Data excerpts:
[Start of Attachment]

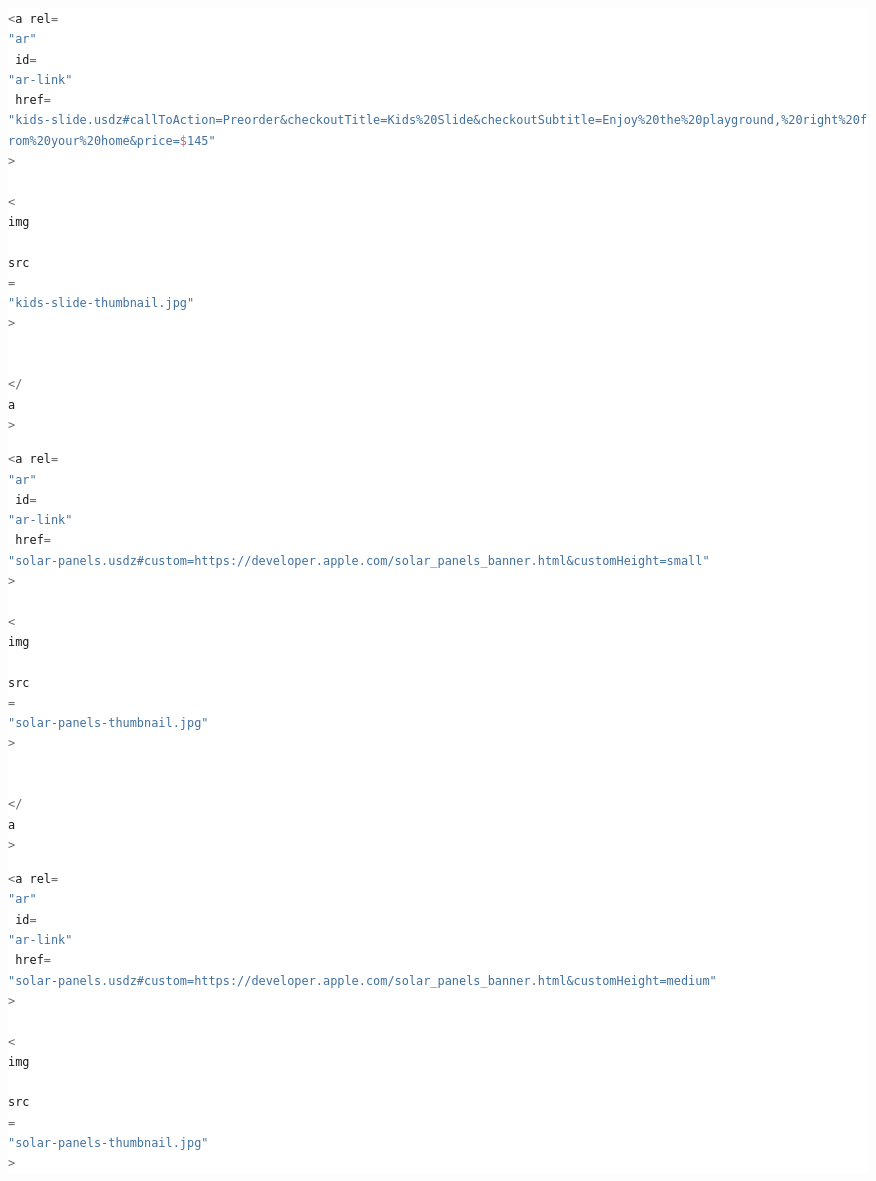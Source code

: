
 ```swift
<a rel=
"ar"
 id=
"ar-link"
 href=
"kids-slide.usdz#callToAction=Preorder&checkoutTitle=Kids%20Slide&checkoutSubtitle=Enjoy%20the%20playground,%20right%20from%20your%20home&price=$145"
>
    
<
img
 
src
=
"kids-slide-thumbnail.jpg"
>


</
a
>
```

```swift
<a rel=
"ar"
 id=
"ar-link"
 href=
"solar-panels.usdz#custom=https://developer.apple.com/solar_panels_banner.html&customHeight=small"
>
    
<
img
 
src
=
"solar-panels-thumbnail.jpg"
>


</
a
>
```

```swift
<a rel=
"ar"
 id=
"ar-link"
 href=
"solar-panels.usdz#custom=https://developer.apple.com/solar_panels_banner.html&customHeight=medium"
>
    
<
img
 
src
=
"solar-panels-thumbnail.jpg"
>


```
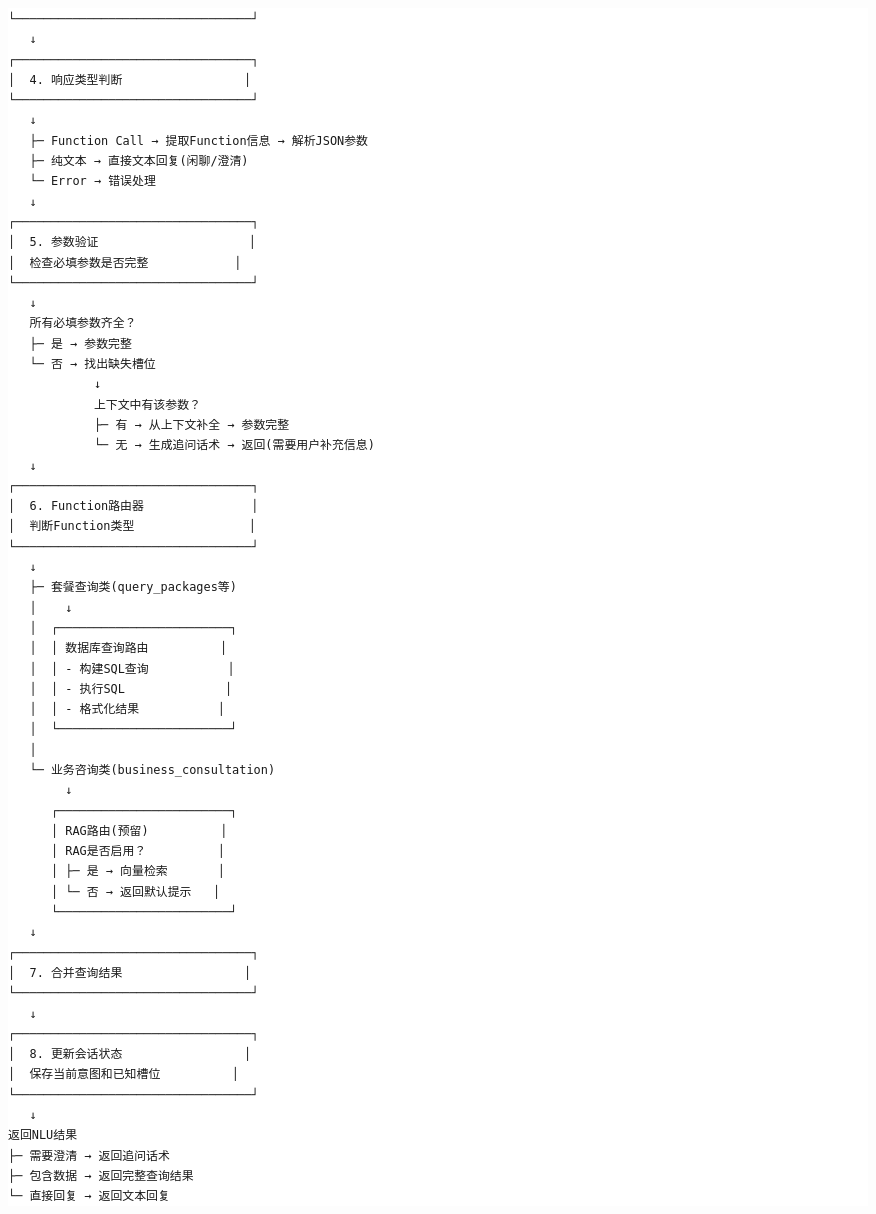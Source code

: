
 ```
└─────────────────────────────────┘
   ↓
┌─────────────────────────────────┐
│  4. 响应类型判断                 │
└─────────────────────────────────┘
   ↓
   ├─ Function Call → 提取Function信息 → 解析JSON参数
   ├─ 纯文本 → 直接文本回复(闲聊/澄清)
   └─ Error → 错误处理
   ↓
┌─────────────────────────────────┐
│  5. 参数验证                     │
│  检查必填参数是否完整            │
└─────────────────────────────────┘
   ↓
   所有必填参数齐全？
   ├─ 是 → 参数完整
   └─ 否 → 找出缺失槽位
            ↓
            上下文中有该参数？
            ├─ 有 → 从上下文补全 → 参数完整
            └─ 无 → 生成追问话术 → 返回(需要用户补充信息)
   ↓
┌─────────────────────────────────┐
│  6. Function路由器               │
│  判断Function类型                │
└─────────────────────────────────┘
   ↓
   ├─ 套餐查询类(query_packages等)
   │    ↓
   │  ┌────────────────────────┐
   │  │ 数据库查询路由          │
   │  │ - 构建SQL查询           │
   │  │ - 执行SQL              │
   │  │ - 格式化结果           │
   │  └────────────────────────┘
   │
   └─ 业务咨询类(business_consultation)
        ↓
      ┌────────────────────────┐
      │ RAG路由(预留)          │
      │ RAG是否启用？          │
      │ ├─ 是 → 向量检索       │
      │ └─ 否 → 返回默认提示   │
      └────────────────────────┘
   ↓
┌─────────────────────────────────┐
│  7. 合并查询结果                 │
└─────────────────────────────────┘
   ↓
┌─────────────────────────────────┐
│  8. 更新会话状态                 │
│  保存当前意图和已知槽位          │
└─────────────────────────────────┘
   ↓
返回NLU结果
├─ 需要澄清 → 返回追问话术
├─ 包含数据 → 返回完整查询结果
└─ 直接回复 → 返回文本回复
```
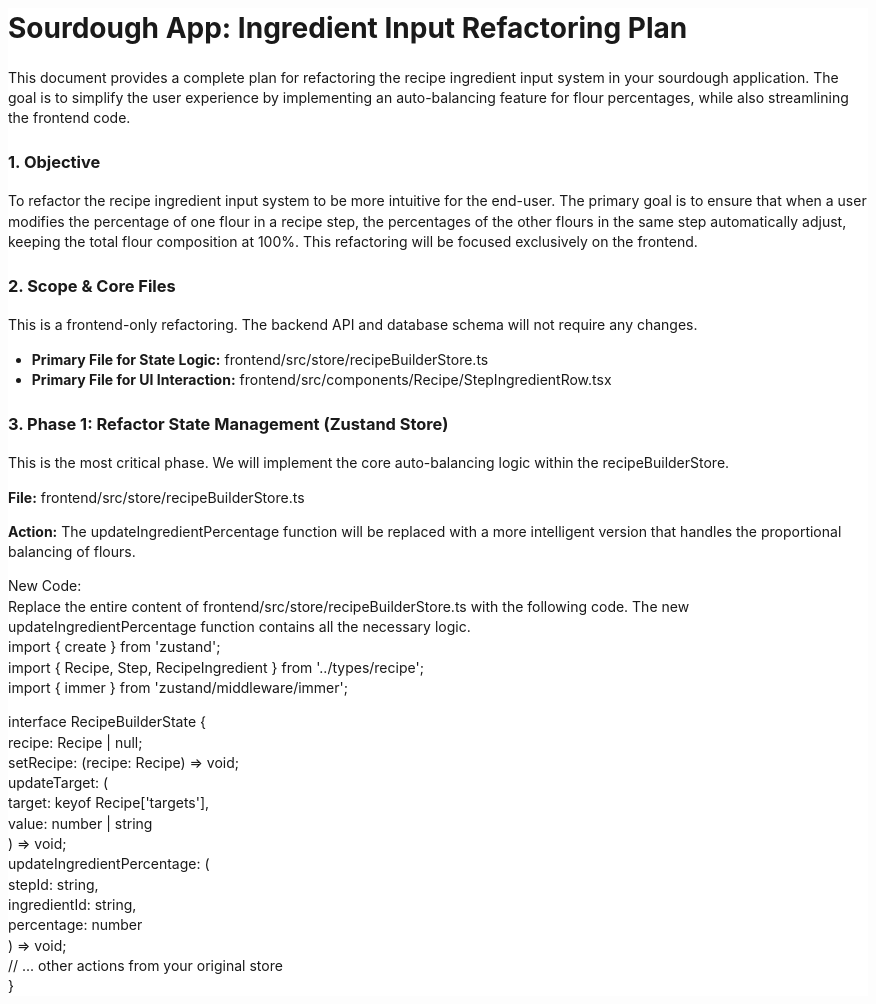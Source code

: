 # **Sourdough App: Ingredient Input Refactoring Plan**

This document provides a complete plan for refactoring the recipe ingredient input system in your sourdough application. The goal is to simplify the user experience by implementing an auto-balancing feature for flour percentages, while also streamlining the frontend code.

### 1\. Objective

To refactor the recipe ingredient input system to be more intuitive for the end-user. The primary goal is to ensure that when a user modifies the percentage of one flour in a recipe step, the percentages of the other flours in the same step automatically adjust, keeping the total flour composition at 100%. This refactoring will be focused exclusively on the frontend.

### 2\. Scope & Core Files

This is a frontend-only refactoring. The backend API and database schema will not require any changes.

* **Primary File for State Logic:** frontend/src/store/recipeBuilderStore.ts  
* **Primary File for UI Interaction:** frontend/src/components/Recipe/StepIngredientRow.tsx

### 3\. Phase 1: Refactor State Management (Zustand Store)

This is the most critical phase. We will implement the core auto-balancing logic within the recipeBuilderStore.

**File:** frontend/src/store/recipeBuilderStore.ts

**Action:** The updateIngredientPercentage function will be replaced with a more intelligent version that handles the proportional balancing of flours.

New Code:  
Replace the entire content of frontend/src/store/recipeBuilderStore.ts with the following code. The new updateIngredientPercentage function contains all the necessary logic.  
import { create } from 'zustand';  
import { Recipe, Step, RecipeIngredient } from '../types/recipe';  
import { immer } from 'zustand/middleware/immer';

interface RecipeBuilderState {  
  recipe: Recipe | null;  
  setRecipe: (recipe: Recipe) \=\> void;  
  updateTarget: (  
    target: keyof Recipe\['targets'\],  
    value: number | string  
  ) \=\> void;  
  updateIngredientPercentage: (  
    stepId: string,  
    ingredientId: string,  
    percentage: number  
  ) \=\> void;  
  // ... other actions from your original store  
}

[End of Attachment]
[Start of Attachment]

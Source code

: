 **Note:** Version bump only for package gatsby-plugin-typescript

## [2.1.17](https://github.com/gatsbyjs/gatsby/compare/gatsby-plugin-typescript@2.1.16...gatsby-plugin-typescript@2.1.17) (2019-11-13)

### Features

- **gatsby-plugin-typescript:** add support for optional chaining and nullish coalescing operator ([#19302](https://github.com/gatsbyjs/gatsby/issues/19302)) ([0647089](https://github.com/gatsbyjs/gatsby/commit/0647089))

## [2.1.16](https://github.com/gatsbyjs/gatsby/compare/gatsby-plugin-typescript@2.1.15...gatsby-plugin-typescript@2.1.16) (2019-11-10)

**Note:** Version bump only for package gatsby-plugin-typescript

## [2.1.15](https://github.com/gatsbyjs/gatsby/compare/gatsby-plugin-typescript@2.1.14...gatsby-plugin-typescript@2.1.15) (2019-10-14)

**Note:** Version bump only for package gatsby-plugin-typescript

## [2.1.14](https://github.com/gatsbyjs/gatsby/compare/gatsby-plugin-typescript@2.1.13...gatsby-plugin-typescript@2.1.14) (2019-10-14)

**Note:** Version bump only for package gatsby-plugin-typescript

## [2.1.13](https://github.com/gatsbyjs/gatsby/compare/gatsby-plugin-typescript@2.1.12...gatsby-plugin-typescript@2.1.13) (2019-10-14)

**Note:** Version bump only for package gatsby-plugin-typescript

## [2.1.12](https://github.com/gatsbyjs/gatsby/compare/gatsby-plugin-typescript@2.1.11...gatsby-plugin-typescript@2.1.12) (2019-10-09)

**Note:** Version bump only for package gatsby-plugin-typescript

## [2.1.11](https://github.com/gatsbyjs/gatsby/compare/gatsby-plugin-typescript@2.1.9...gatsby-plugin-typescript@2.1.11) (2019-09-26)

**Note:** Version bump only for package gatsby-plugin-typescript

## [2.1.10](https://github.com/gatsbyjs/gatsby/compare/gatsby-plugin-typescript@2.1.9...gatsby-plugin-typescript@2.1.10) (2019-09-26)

[End of Attachment]

Please return every line in the data that includes the string "panels".

"solar-panels.usdz#custom=https://developer.apple.com/solar_panels_banner.html&customHeight=small"
"solar-panels-thumbnail.jpg"
"solar-panels.usdz#custom=https://developer.apple.com/solar_panels_banner.html&customHeight=medium"
"solar-panels-thumbnail.jpg"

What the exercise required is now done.